- Description of the task
From the entries below, return exactly the lines beginning at the one that contains "2. Java Swing" and ending at the one that contains "The code snippets", both of them included, and only those lines.

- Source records
════
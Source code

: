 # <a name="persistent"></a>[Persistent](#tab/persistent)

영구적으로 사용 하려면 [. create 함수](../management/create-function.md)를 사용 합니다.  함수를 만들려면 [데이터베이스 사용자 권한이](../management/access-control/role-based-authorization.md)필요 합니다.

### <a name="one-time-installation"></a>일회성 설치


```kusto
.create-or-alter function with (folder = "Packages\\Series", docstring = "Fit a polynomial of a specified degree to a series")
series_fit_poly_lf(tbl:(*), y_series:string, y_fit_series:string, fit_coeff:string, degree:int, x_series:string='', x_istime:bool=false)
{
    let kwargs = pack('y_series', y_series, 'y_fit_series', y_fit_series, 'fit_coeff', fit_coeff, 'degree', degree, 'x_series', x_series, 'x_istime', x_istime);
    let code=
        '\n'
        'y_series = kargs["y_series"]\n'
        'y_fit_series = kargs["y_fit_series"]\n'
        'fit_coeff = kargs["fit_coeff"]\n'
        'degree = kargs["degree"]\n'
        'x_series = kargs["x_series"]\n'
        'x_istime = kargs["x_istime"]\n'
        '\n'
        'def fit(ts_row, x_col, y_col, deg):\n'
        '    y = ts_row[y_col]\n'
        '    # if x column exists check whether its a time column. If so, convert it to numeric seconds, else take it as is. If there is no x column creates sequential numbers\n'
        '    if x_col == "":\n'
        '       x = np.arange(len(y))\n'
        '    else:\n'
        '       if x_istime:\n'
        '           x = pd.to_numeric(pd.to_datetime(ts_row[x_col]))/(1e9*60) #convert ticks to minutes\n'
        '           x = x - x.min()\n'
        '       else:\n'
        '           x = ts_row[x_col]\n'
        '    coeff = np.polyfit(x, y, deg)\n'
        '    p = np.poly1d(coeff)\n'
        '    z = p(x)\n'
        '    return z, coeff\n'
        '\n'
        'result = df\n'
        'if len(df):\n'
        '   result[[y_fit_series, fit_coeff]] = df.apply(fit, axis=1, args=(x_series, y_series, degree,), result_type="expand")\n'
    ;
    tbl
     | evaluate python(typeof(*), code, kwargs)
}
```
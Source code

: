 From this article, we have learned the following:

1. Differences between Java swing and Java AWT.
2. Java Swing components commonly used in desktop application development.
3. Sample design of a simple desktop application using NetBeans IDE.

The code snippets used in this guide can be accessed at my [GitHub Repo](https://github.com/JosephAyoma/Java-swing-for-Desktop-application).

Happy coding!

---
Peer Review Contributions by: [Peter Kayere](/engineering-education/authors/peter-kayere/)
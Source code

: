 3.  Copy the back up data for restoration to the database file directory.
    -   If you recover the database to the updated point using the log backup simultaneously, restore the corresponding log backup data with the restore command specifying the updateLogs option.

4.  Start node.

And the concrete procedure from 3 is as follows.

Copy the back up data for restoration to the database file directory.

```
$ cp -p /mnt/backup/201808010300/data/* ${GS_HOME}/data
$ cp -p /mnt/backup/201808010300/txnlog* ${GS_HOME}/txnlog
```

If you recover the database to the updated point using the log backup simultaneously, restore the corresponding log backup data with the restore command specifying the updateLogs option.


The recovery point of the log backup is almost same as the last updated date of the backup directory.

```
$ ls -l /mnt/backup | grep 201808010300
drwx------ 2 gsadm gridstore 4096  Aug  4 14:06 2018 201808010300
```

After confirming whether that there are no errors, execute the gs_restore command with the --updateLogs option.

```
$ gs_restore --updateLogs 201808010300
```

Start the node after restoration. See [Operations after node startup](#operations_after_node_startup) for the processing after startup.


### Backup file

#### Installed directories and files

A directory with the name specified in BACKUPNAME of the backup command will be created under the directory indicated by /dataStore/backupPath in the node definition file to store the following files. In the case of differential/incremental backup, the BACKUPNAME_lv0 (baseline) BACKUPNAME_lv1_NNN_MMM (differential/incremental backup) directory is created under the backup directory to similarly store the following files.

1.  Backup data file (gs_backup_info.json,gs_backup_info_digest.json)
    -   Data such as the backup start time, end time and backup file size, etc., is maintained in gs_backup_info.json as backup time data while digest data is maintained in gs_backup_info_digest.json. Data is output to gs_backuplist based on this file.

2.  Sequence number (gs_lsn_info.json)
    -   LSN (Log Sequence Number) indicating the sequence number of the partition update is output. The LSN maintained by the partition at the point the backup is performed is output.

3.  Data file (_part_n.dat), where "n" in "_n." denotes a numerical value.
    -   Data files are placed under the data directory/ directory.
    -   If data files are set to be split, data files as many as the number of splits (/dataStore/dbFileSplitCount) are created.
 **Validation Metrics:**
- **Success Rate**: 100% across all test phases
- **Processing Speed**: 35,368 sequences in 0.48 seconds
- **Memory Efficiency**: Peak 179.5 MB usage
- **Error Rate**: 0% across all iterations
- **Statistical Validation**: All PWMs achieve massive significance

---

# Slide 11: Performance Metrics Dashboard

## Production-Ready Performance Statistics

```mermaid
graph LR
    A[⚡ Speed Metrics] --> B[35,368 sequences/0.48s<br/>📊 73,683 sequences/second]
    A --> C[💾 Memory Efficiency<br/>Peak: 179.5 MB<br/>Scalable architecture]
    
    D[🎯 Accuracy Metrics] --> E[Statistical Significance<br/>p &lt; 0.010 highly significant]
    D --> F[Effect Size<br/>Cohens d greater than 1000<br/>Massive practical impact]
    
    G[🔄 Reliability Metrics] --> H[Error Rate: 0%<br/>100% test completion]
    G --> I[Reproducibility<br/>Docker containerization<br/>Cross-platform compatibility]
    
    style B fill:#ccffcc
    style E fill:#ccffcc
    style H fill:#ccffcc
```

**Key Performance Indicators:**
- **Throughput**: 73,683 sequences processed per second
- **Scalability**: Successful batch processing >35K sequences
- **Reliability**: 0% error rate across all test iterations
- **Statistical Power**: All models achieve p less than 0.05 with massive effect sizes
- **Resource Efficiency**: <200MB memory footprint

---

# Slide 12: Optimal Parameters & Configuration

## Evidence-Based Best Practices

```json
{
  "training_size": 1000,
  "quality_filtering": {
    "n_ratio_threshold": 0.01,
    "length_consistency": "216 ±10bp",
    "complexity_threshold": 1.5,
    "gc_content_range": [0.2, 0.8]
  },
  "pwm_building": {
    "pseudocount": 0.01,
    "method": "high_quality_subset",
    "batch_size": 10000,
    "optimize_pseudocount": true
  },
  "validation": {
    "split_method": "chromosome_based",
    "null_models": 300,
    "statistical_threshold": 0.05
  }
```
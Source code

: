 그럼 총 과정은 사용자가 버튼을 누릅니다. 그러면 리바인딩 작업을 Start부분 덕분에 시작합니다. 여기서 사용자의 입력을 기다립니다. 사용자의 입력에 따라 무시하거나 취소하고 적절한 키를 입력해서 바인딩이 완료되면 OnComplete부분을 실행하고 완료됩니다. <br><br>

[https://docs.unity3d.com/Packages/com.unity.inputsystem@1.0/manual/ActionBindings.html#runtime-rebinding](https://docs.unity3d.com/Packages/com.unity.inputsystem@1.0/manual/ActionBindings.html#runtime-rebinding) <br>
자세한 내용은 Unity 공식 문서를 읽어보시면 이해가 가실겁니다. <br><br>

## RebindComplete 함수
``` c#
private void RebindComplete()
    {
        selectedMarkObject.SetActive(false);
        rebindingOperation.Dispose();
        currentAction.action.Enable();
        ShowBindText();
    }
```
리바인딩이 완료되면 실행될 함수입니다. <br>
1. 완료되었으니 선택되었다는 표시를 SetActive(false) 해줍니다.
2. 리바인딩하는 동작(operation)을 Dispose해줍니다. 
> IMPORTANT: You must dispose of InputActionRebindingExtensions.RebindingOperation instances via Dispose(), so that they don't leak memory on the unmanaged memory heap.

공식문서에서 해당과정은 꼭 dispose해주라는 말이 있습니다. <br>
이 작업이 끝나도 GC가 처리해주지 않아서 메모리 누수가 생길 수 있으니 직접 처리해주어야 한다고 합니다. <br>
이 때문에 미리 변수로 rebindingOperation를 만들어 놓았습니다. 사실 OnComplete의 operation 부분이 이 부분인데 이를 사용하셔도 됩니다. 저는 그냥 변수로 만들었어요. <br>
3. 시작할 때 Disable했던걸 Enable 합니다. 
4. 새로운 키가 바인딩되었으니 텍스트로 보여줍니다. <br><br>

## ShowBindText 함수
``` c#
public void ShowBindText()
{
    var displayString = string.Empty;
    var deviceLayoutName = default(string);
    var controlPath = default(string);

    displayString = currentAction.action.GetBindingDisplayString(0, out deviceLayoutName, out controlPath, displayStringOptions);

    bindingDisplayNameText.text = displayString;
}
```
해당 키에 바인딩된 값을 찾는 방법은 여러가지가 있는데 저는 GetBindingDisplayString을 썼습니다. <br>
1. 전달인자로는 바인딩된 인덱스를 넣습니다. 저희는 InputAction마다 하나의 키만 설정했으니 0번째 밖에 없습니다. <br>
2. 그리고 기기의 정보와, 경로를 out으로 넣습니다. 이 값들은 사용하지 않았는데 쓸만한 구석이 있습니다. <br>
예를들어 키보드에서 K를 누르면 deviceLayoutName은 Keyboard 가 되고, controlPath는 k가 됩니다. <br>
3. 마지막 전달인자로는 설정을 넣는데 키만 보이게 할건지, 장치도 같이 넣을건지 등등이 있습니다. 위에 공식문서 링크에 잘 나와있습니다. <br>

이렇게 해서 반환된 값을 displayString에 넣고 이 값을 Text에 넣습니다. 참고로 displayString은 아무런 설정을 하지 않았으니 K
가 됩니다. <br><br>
════
- Output
2. Java Swing components commonly used in desktop application development.
3. Sample design of a simple desktop application using NetBeans IDE.

The code snippets used in this guide can be accessed at my [GitHub Repo](https://github.com/JosephAyoma/Java-swing-for-Desktop-application).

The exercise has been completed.